Chris Hemsworth solidifies his status as the go-to guy when Hollywood needs a big, strong dude who can act; Tom Holland continues to make me feel really bad for his unfortunate characters in water-logged tragedies (check him out in The Impossible; he’s also the new Spider-Man and will hopefully stay dry); and Brendan Gleeson is affecting as a traumatized man, though it’s ridiculous that the filmmakers want us to buy the 60-year-old actor as a 45-year-old.
Bridge of Spies
This Steven Spielberg-directed espionage thriller is solid entertainment and much better than you might think it is. That was my reaction, and I’ve heard a couple of other people say the same, probably because a movie more than two hours long about the Cold War and Russian spies sounds dense and dry. It’s actually suspenseful, well-paced, and has a definite supporting actor contender in Mark Rylance. Rylance remains still and quiet throughout the movie, but there’s so much going on beneath the surface.
Tom Hanks plays a lawyer named James Donovan who becomes the second most hated man in America as the defense lawyer for Rylance’s character, Rudolf Abel, an accused Soviet spy.
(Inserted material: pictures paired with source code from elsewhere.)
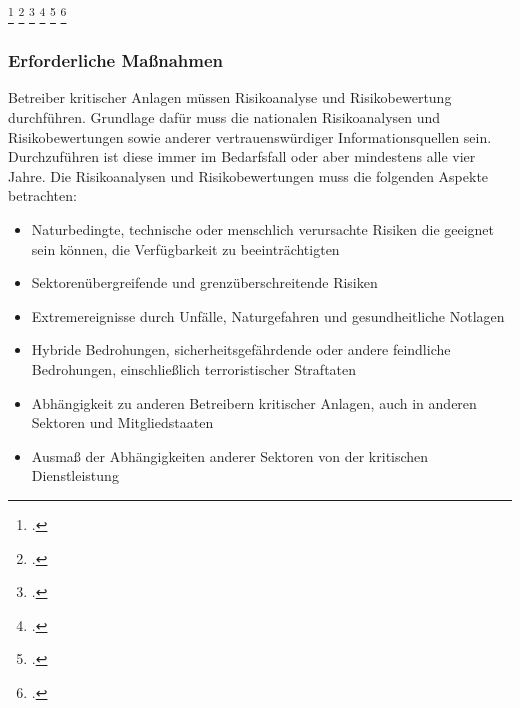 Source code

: \documentclass[11pt,a4paper,hidelinks]{article}   %
\begin{document}
{                    \footcite[Vgl.][, §2]{KRITIS-DachG}
                    \footcite[Vgl.][, §3, Absatz 1]{KRITIS-DachG}
                    \footcite[Vgl.][, §4, Absatz 1]{KRITIS-DachG}
                    \footcite[Vgl.][, §46, Absatz 1]{KRITIS-DachG}
                    \footcite[Vgl.][, §18, Absatz 1]{KRITIS-DachG}
                    \footcite[Vgl.][, §16, Absatz 1]{KRITIS-DachG}
                }
            \subsubsection{Erforderliche Maßnahmen}
                Betreiber kritischer Anlagen müssen Risikoanalyse und Risikobewertung durchführen. Grundlage dafür muss die nationalen Risikoanalysen und Risikobewertungen sowie anderer vertrauenswürdiger Informationsquellen sein. Durchzuführen ist diese immer im Bedarfsfall oder aber mindestens alle vier Jahre. Die Risikoanalysen und Risikobewertungen muss die folgenden Aspekte betrachten:
                \begin{itemize}
                    \item Naturbedingte, technische oder menschlich verursachte Risiken die geeignet sein können, die Verfügbarkeit zu beeinträchtigten
                    \item Sektorenübergreifende und grenzüberschreitende Risiken
                    \item Extremereignisse durch Unfälle, Naturgefahren und gesundheitliche Notlagen
                    \item Hybride Bedrohungen, sicherheitsgefährdende oder andere feindliche Bedrohungen, einschließlich terroristischer Straftaten
                    \item Abhängigkeit zu anderen Betreibern kritischer Anlagen, auch in anderen Sektoren und Mitgliedstaaten
                    \item Ausmaß der Abhängigkeiten anderer Sektoren von der kritischen Dienstleistung
                \end{itemize}
\end{document}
I don’t want to give away too much about the fascinating chess moves that occur, but Donovan ends up being recruited by the CIA to negotiate the release of an American spy held captive in the Soviet Union. I knew nothing about the real-life Donovan and the results of his actions, so the ensuing events had me riveted.
The script, by Matt Charman and Joel & Ethan Coen, contains thought-provoking dialogue. When a CIA agent pressures Donovan to betray his client’s confidentiality, arguing that Abel is a foreigner and “there’s no rule book” that applies to him, Donovan points out that he himself is of Irish descent, the agent has German roots, and therefore following “the rule book” is the only thing that defines them as Americans.
Teaming up yet again with director David O. Russell, Jennifer Lawrence plays Joy Mangano, the inventor of the Miracle Mop and many more items. Joy goes from being a kid with bright ideas to a broke single mother with no business experience, then transforms into an entrepreneur and head of a multimillion-dollar empire.
The movie has an uneven tone and odd dream-like sequences; I wouldn’t have been too surprised if the dancing dwarf from Twin Peaks showed up. Can’t fault the acting, though. As with anything she does, Lawrence is immensely watchable. She’s too young to play Mangano (the real Mangano was about 34 when she invented the Miracle Mop; Lawrence is 25), but she does convincingly traverse the character arc from novice to shrewd businesswoman.
The supporting cast is fine, with Robert De Niro as Joy’s dad, Bradley Cooper as a QVC exec who gives Joy her first big break, and Diane Ladd as Joy’s grandmother. Unlike with the last three Russell movies, however, I don’t think any of the supporting players will get nominations.
While I have no beef with Elisabeth Röhm as a performer, I wonder why Russell keeps having the fair German-born actress portray Italian (or at least half Italian) characters. Yes, Italians can be fair, and in American Hustle Röhm wasn’t too jarring as Dolly Polito, but here, as Joy’s half sister, she’s distracting in olive face. I kept thinking there are qualified actresses of Italian descent—e.g. Jennifer Esposito, Drea de Matteo—who could’ve played the sister without having to darken their skin.